Les logements passifs ont besoin d’habitants actifs

Noémie Benezeth, Chargée d’études Territoires et Emmanuel Boulanger, Directeur d’études Habitat / Cohésion sociale, Agence d'urbanisme de la région grenobloise


Les règlementations thermiques s’appliquant à la construction résidentielle n’ont cessé ces vingt dernières années de progresser pour configurer des bâtiments moins consommateurs d’énergie. Cette révolution constructive est le fruit d’opérations pionnières auxquelles Grenoble a largement contribué, avec des projets d’écoquartiers toujours plus ambitieux en matière d’efficacité énergétique. Depuis le quartier De Bonne et jusqu’à l’actuel projet ABC d’habitat autonome, en passant par Blanche Monier ou Flaubert... ces expériences révèlent qu’il n’y a pas de performance énergétique sans que les habitants soient impliqués dans la mise en œuvre des objectifs environnementaux. L’évolution des habitats réclame aussi et peut-être surtout, une (r)évolution des modes d’habiter.


L’efficacité énergétique résidentielle au cœur des enjeux de transition

L’impératif d’efficacité énergétique en matière résidentielle est au cœur de la transition énergétique. En effet, le secteur du bâtiment est très énergivore et émetteur de GES : il représente près de la moitié de la consommation énergétique finale nationale et plus de 25 % des émissions de gaz à effet de serre (GES).
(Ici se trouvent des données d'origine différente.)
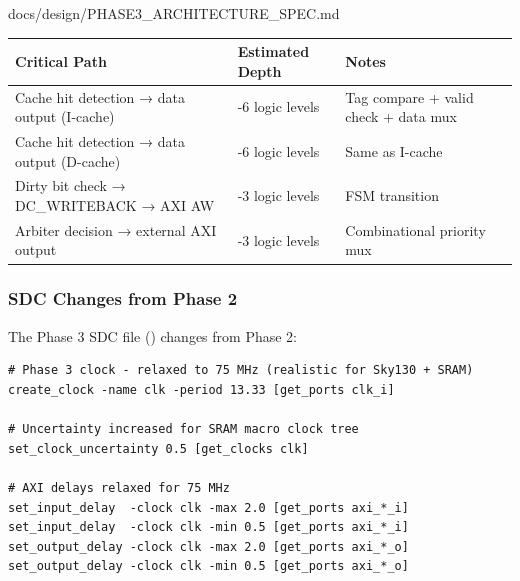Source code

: \begin{relocated}{docs/design/PHASE3_ARCHITECTURE_SPEC.md}
{
\begin{longtable}[]{@{}
  >{\raggedright\arraybackslash}p{}
  >{\raggedright\arraybackslash}p{}
  >{\raggedright\arraybackslash}p{}@{}}
\toprule\noalign{}
\begin{minipage}[b]{\linewidth}\raggedright
Critical Path
\end{minipage} & \begin{minipage}[b]{\linewidth}\raggedright
Estimated Depth
\end{minipage} & \begin{minipage}[b]{\linewidth}\raggedright
Notes
\end{minipage} \\
\midrule\noalign{}
\endhead
\bottomrule\noalign{}
\endlastfoot
Cache hit detection → data output (I-cache) & 4-6 logic levels & Tag
compare + valid check + data mux \\
Cache hit detection → data output (D-cache) & 4-6 logic levels & Same as
I-cache \\
Dirty bit check → DC\_\allowbreak{}WRITEBACK → AXI AW & 2-3 logic levels
& FSM transition \\
Arbiter decision → external AXI output & 2-3 logic levels &
Combinational priority mux \\
\end{longtable}
}

\subsubsection{SDC Changes from Phase 2}\label{ds:ch:phase3-architecture:105-sdc-changes-from-phase-2}

The Phase 3 SDC file () changes
from Phase 2:

\begin{lstlisting}[language={}]
# Phase 3 clock - relaxed to 75 MHz (realistic for Sky130 + SRAM)
create_clock -name clk -period 13.33 [get_ports clk_i]

# Uncertainty increased for SRAM macro clock tree
set_clock_uncertainty 0.5 [get_clocks clk]

# AXI delays relaxed for 75 MHz
set_input_delay  -clock clk -max 2.0 [get_ports axi_*_i]
set_input_delay  -clock clk -min 0.5 [get_ports axi_*_i]
set_output_delay -clock clk -max 2.0 [get_ports axi_*_o]
set_output_delay -clock clk -min 0.5 [get_ports axi_*_o]


\end{lstlisting}
\end{relocated}
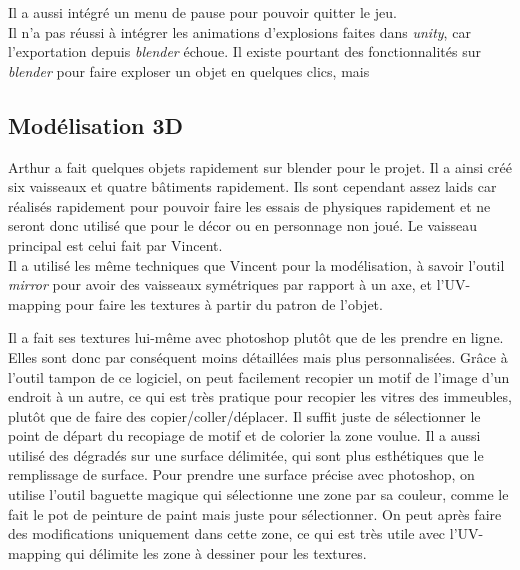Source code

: \documentclass[10pt, titlepage]{report}
\begin{document}
Il a aussi intégré un menu de pause pour pouvoir quitter le jeu.\\

Il n'a pas réussi à intégrer les animations d'explosions faites dans \textit{unity}, car l'exportation depuis \textit{blender} échoue. Il existe pourtant des fonctionnalités sur \textit{blender} pour faire exploser un objet en quelques clics, mais

\subsection{Modélisation 3D}
Arthur a fait quelques objets rapidement sur blender pour le projet. Il a ainsi créé six vaisseaux et quatre bâtiments rapidement. Ils sont cependant assez laids car réalisés rapidement pour pouvoir faire les essais de physiques rapidement et ne seront donc utilisé que pour le décor ou en personnage non joué. Le vaisseau principal est celui fait par Vincent.\\

Il a utilisé les même techniques que Vincent pour la modélisation, à savoir l'outil \textit{mirror} pour avoir des vaisseaux symétriques par rapport à un axe, et  l'UV-mapping pour faire les textures à partir du patron de l'objet.

Il a fait ses textures lui-même avec photoshop plutôt que de les prendre en ligne. Elles sont donc par conséquent moins détaillées mais plus personnalisées. Grâce à l'outil tampon de ce logiciel, on peut facilement recopier un motif de l'image d'un endroit à un autre, ce qui est très pratique pour recopier les vitres des immeubles, plutôt que de faire des copier/coller/déplacer. Il suffit juste de sélectionner le point de départ du recopiage de motif et de colorier la zone voulue. Il a aussi utilisé des dégradés sur une surface délimitée, qui sont plus esthétiques que le remplissage de surface. Pour prendre une surface précise avec photoshop, on utilise l'outil baguette magique qui sélectionne une zone par sa couleur, comme le fait le pot de peinture de paint mais juste pour sélectionner. On peut après faire des modifications uniquement dans cette zone, ce qui est très utile avec l'UV-mapping qui délimite les zone à dessiner pour les textures.\\
\end{document}
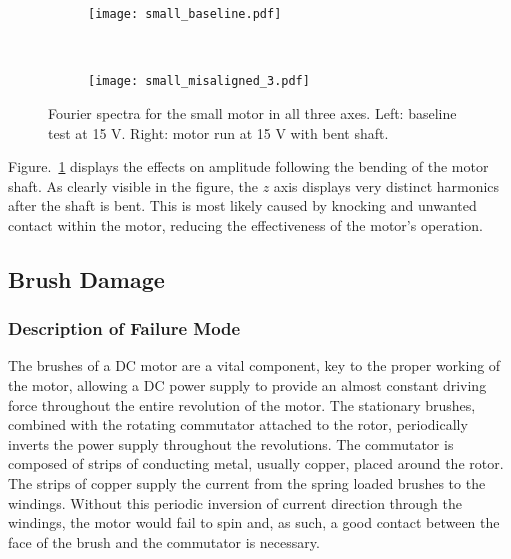 \begin{figure}[t!]
    \centering
    \begin{subfigure}[t]{0.5\textwidth}
        \centering
        \texttt{[image: small\_baseline.pdf]}
    \end{subfigure}%
    ~ 
    \begin{subfigure}[t]{0.5\textwidth}
        \centering
        \texttt{[image: small\_misaligned\_3.pdf]}
    \end{subfigure}
    \caption[Fourier Plot Misaligned Shaft]{Fourier spectra for the small motor in all three axes. Left: baseline test at 15 V. Right: motor run at 15 V with bent shaft.}
    \label{fig:bent_shaft_fourier}
\end{figure}

Figure.~\ref{fig:bent_shaft_fourier} displays the effects on amplitude following the bending of the motor shaft. As clearly visible in the figure, the $z$ axis displays very distinct harmonics after the shaft is bent. This is most likely caused by knocking and unwanted contact within the motor, reducing the effectiveness of the motor's operation.


\subsection{Brush Damage}

\subsubsection{Description of Failure Mode}
The brushes of a DC motor are a vital component, key to the proper working of the motor, allowing a DC power supply to provide an almost constant driving force throughout the entire revolution of the motor. The stationary brushes, combined with the rotating commutator attached to the rotor, periodically inverts the power supply throughout the revolutions. The commutator is composed of strips of conducting metal, usually copper, placed around the rotor. The strips of copper supply the current from the spring loaded brushes to the windings.  Without this periodic inversion of current direction through the windings, the motor would fail to spin and, as such, a good contact between the face of the brush and the commutator is necessary. 

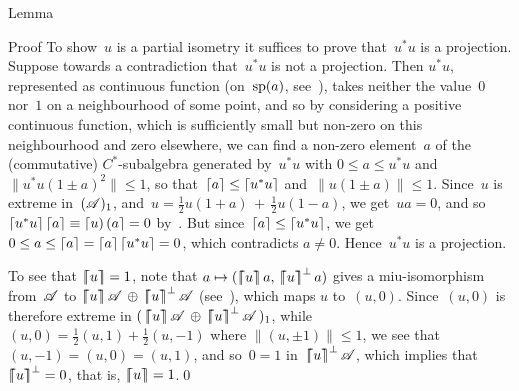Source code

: \documentclass[a]{subfiles}
\begin{document}
\begin{parsec}
\begin{point}{Lemma}
\begin{point}{Proof}
To show~$u$ is a partial isometry
it suffices to prove that~$u^*u$ is a projection.
Suppose towards a contradiction that~$u^*u$ is not a projection.
Then $u^*u$,
represented
as continuous function (on~$\mathrm{sp}(a)$, see~\TODO{}),
takes neither the value~$0$ nor~$1$ on a neighbourhood
of some point,
and so by considering a
positive continuous function,
which is sufficiently small but non-zero on this neighbourhood
and zero elsewhere, 
we can find a non-zero element~$a$ 
of the (commutative) $C^*$-subalgebra generated by~$u^*u$
with $0\leq a\leq u^*u$
and $\|u^*u (1\pm a)^2\|\leq 1$,
so that~$\left\lceil a\right\rceil\leq \left\lceil u^*u\right\rceil$ and~$\|u(1\pm a)\|\leq 1$.
Since~$u$ is extreme in~$(\mathscr{A})_1$,
and~$u=\frac{1}{2}u(1+a)\,+\,\frac{1}{2}u(1-a)$,
we get~$ua=0$,
and so $\left\lceil u^*u\right\rceil\left\lceil a\right\rceil \equiv 
\left\lceil u\right)\left(a\right\rceil=0$ by~\TODO{}.
But since~$\left\lceil a\right\rceil\leq \left\lceil u^*u\right\rceil$,
we get $0\leq a\leq \left\lceil a\right\rceil=\left\lceil a\right\rceil\left\lceil u^*u\right\rceil=0$,
which contradicts $a\neq 0$.
Hence~$u^*u$ is a projection.

To see that $\left\lceil\!\!\left\lceil u\right\rceil\!\!\right\rceil=1$,
note that
$a\mapsto (\cceil{u}a,\, \cceil{u}^\perp a)$
gives a miu-isomorphism
from~$\mathscr{A}$ to $\cceil{u}\scrA \,\oplus\,\cceil{u}^\perp \scrA$
(see~\TODO{}),
which maps $u$ to~$(u,0)$.
Since~$(u,0)$ is therefore extreme in 
$(\,\cceil{u}\scrA\,\oplus\,\cceil{u}^\perp\scrA\,)_1$,
while~$(u,0)=\frac{1}{2}(u,1)+\frac{1}{2}(u,-1)$
where  $\|(u,\pm 1)\|\leq 1$,
we see that~$(u,-1)=(u,0)=(u,1)$,
and so~$0=1$ in~$\left\lceil\!\!\left\lceil u\right\rceil\!\!\right\rceil^\perp\mathscr{A}$,
which implies that~$\left\lceil\!\!\left\lceil u\right\rceil\!\!\right\rceil^\perp=0$,
that is,  $\left\lceil\!\!\left\lceil u\right\rceil\!\!\right\rceil=1$.\qed
\end{point}
\end{point}
\end{parsec}




\end{document}
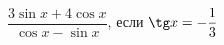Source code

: \begin{ex}[type=calculate]
	\begin{condition}
		\( \dfrac{3\sin x+4\cos x}{\cos x-\sin x} \), \quad если \( \tg x=-\dfrac{1}{3} \)
	\end{condition}
\end{ex}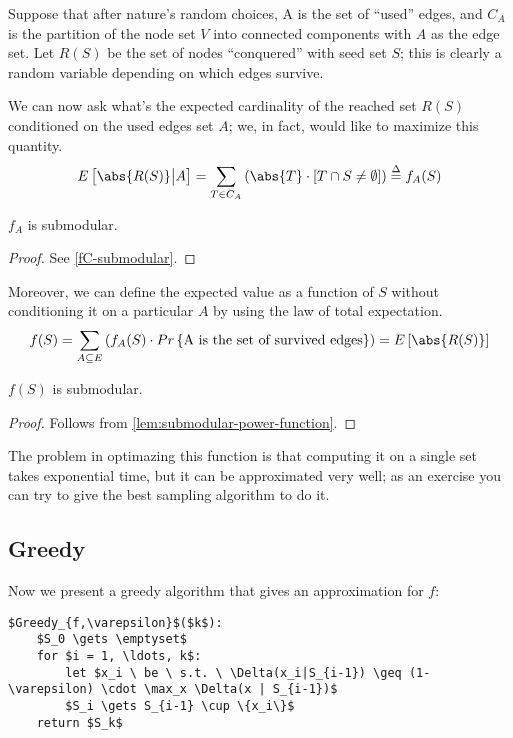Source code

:Suppose that after nature's random choices, A is the set of ``used'' edges, and $C_A$ is the partition of the node set $V$ into connected components with $A$ as the edge set.
Let $R(S)$ be the set of nodes ``conquered'' with seed set $S$; this is clearly a random variable depending on which edges survive.

We can now ask what's the expected cardinality of the reached set $R(S)$ conditioned on the used edges set $A$; we, in fact, would like to maximize this quantity.
%
\begin{align}
    E\left[\abs{R(S)} \big\rvert A\right] = \sum_{T \in C_A}{\left( \abs{T} \cdot \left[ T \cap S \neq \emptyset \right] \right)} \overset{\Delta}{=} f_A(S)
\end{align}

\begin{claim}
    $f_A$ is submodular. 
\end{claim}

\begin{proof}
    See \cref{fC-submodular}.
\end{proof}

Moreover, we can define the expected value as a function of $S$ without conditioning it on a particular $A$ by using the law of total expectation.
\begin{align}
    f(S) = \sum_{A \subseteq E}\left( f_A(S) \cdot Pr\left\{ \text{A is the set of survived edges} \right\} \right) = E\left[ \abs{R(S)} \right]
\end{align}

\begin{claim}
    $f(S)$ is submodular.
\end{claim}

\begin{proof}
    Follows from \cref{lem:submodular-power-function}.
\end{proof}

The problem in optimazing this function is that computing it on a single set takes exponential time, but it can be approximated very well; as an exercise you can try to give the best sampling algorithm to do it.

\subsection{Greedy}

Now we present a greedy algorithm that gives an approximation for $f$:

\begin{lstlisting}[caption={Greedy algorithm},label={lst:fS-greedy}]
$Greedy_{f,\varepsilon}$($k$):
    $S_0 \gets \emptyset$
    for $i = 1, \ldots, k$:
        let $x_i \ be \ s.t. \ \Delta(x_i|S_{i-1}) \geq (1- \varepsilon) \cdot \max_x \Delta(x | S_{i-1})$
        $S_i \gets S_{i-1} \cup \{x_i\}$
    return $S_k$
\end{lstlisting}

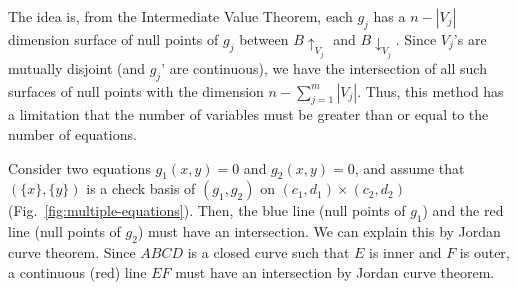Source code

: \documentclass[runningheads,a4paper,oribibl]{llncs}
\begin{document}
The idea is, from the Intermediate Value Theorem,
each $g_j$ has a $n - |V_{j}|$ dimension surface of null points of $g_j$
between $B\uparrow_{V_j}$ and $B\downarrow_{V_j}$. 
Since $V_j$'s are mutually disjoint (and $g_j$' are continuous),
we have the intersection of all such surfaces of null points with
the dimension $n - \sum_{j=1}^m |V_j|$.
Thus, this method has a limitation that 
the number of variables must be greater than or equal to the number of equations.

\begin{example}
  Consider two equations $g_1(x, y)=0$ and $g_2(x, y) = 0$, and assume that $(\{x\}, \{y\})$
  is a check basis of $(g_1, g_2)$ on $(c_1,d_1) \times (c_2,d_2)$ (Fig.~\ref{fig:multiple-equations}).
  Then, the blue line (null points of $g_1$) and the red line (null points of $g_2$) must have
  an intersection. We can explain this by Jordan curve theorem. 
  Since $ABCD$ is a closed curve such that $E$ is inner and $F$ is outer,
  a continuous (red) line $EF$ must have an intersection by Jordan curve theorem. 
\end{example}
\end{document}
Il s’agit de limiter la consommation énergétique de l’habitat pour faire face au réchauffement climatique mais aussi, de limiter la précarité énergétique des ménages dans un contexte où le prix des énergies augmente et où le poids des dépenses contraintes liées au logement est croissant.

Le bâtiment neuf ne représente qu’une partie restreinte des opportunités de logement pour les ménages. Mais l’accentuation du réchauffement climatique ne permet pas de continuer d’ajouter des passoires thermiques à celles qui existent déjà, en nombre, dans le parc existant. À l’heure de la Stratégie nationale bas carbone (SNBC), il s’agit de construire d’emblée les logements les moins consommateurs possibles pour éviter d’avoir à réintervenir massivement dans 10 ou 20 ans sur ce parc en amélioration thermique, comme on doit le faire aujourd’hui dans l’agglomération grenobloise avec la campagne Mur|Mur pour remédier aux lacunes du parc d’après-guerre.


Une règlementation thermique qui accompagne une révolution constructive

Depuis le choc pétrolier de 1973, les réglementations thermiques successives ont permis progressivement d’améliorer très nettement l’efficacité thermique des bâtiments résidentiels : on assiste à un véritable changement de paradigme constructif ces vingt dernières années.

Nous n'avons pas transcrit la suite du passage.